We also saw a practical benefit in the built-in 1/4″-20 mount. That standard thread changes how the light behaves on set. Instead of feeling like a handheld gadget, it starts acting like a small fixture. We mounted it on a stand, clamped it to shelves and placed it low for product shots. Each time, it integrated into the kit the way a purpose-built light would.

The included bag ended up being part of the story, too. A light that’s easy to carry gets used more. In real-world shooting, availability often beats theoretical performance. So, the Nanlite wand being highly portable right out of the box is a big plus in our book.

Included modifiers

The Nanlite wand ships with barndoors and a diffuser, and we saw real use for both. The barndoors let us shape the beam in ways small lights often can’t. We cut spill off walls, held backgrounds a little darker and avoided hitting reflective surfaces we didn’t want flaring back at the camera. That kind of control is what crews deal with all day, and it’s often missing on compact RGB fixtures that focus more on flashy effects than light discipline.

The diffuser also proved useful. Snapping it on helped tame harsh shadows and bright specular highlights, especially when the light was close to a subject. Skin looked smoother and transitions were less abrupt, which made the source feel less like a bare LED and more like a usable fill or accent.

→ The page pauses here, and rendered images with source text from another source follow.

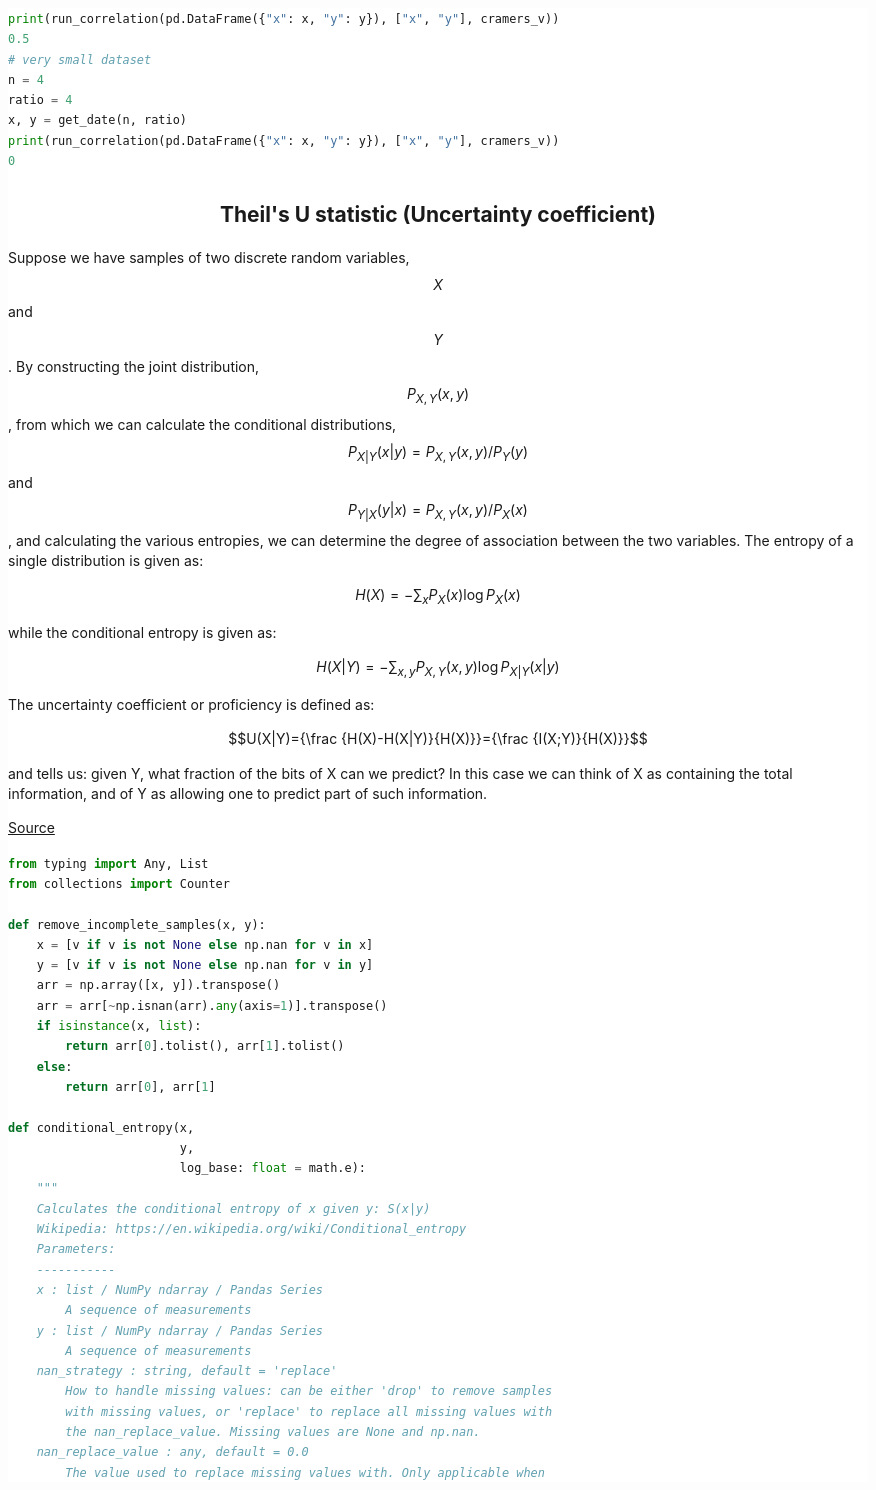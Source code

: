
 ```python
print(run_correlation(pd.DataFrame({"x": x, "y": y}), ["x", "y"], cramers_v))
0.5
# very small dataset
n = 4
ratio = 4
x, y = get_date(n, ratio)
print(run_correlation(pd.DataFrame({"x": x, "y": y}), ["x", "y"], cramers_v))
0
```

<h2 style="text-align: center;" id="correlation8">Theil's U statistic (Uncertainty coefficient)</h2>

Suppose we have samples of two discrete random variables, $$X$$ and $$Y$$. 
By constructing the joint distribution, $$P_{X,Y}(x, y)$$, from which we can calculate the conditional distributions, $$P_{X|Y}(x|y) = P_{X,Y}(x, y)/P_{Y}(y)$$ and $$P_{Y|X}(y|x) = P_{X,Y}(x, y)/P_{X}(x)$$, and calculating the various entropies, we can determine the degree of association between the two variables.
The entropy of a single distribution is given as:

$$H(X)=-\sum _{x}P_{X}(x)\log P_{X}(x)$$

while the conditional entropy is given as:

$$H(X|Y)=-\sum _{x,y}P_{X,Y}(x,y)\log P_{X|Y}(x|y)$$

The uncertainty coefficient or proficiency is defined as:

$$U(X|Y)={\frac  {H(X)-H(X|Y)}{H(X)}}={\frac  {I(X;Y)}{H(X)}}$$

and tells us: given Y, what fraction of the bits of X can we predict? In this case we can think of X as containing the total information, and of Y as allowing one to predict part of such information.

[Source](https://en.wikipedia.org/wiki/Uncertainty_coefficient#:~:text=In%20statistics%2C%20the%20uncertainty%20coefficient,the%20concept%20of%20information%20entropy.)

```python
from typing import Any, List
from collections import Counter

def remove_incomplete_samples(x, y):
    x = [v if v is not None else np.nan for v in x]
    y = [v if v is not None else np.nan for v in y]
    arr = np.array([x, y]).transpose()
    arr = arr[~np.isnan(arr).any(axis=1)].transpose()
    if isinstance(x, list):
        return arr[0].tolist(), arr[1].tolist()
    else:
        return arr[0], arr[1]

def conditional_entropy(x,
                        y,
                        log_base: float = math.e):
    """
    Calculates the conditional entropy of x given y: S(x|y)
    Wikipedia: https://en.wikipedia.org/wiki/Conditional_entropy
    Parameters:
    -----------
    x : list / NumPy ndarray / Pandas Series
        A sequence of measurements
    y : list / NumPy ndarray / Pandas Series
        A sequence of measurements
    nan_strategy : string, default = 'replace'
        How to handle missing values: can be either 'drop' to remove samples
        with missing values, or 'replace' to replace all missing values with
        the nan_replace_value. Missing values are None and np.nan.
    nan_replace_value : any, default = 0.0
        The value used to replace missing values with. Only applicable when
```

However, there is a tradeoff. We measured a visible drop in brightness with the diffuser in place. That’s not a defect; it’s just how diffusion works. If you want soft light, you spend output to get it (because it’s scattered over more area).

Image courtesy: Nanlite

Output and beam behavior

The wand can work as a key (main light) or fill (light that fills in shadows), but you will want to use it close to your subject. Used farther away, the output starts to feel smaller and harsher because it is small.

The wand beams also tends to look “directional,” which can be a good thing when you want shaping. But it can bite you with reflections. On glasses, glossy packaging, phones or shiny products, you may see a long, bright strip reflection that screams “light stick.” However, there’s are a few solutions to this, such as adjusting the position of the wand or use the barndoors to block the worst of it. You could also feather the beam by aiming the edge o the beam at the subject.

Color modes: fun, but the tint control is the best feature

The RGB modes grab attention first, but the tint control proved more useful in real shooting. You can dial hue, saturation and intensity in HSI mode, which makes it simple to pick a color, set how strong it is and adjust brightness. Built-in effects like police lights, TV flicker and lightning are here too. They’re helpful for quick b-roll or adding motion to a background without extra gear.

Where this light pulls ahead is the green–magenta adjustment. Mixed lighting is where compact LEDs get exposed. One fixture leans green, another skews magenta and camera white balance can’t always correct both at once. Tint control lets you nudge the Nanlite wand to better match other sources or help neutralize unpleasant overhead lighting.

In offices, classrooms and event spaces with unpredictable practicals, that control solves more real problems than any saturated “party color.”

CRI and TLCI: what they mean and why you should still be skeptical

Nanlite rates the wand at CRI 95 and TLCI 93. Those are solid scores, but they don’t tell the whole story.

CRI, or Color Rendering Index, is a 0–100 scale that estimates how accurately a light shows color to the human eye compared to a reference source. It’s widely used, but it’s older and doesn’t always reflect how cameras interpret color. TLCI, or Television Lighting Consistency Index, is also a 0–100 scale, built around how a camera sees color and how much correction might be needed in post. For video work, TLCI is generally more relevant.

Even so, high numbers don’t guarantee perfect results. Skin tones are the first thing viewers notice and the easiest place for LEDs to fall short. A light can post a strong CRI score and still make faces look slightly off, especially when mixed with other fixtures. A TLCI of 93 suggests “good,” not flawless. In practice, that can mean minor color correction, or a mismatch you see right away when key and fill lights come from different brands.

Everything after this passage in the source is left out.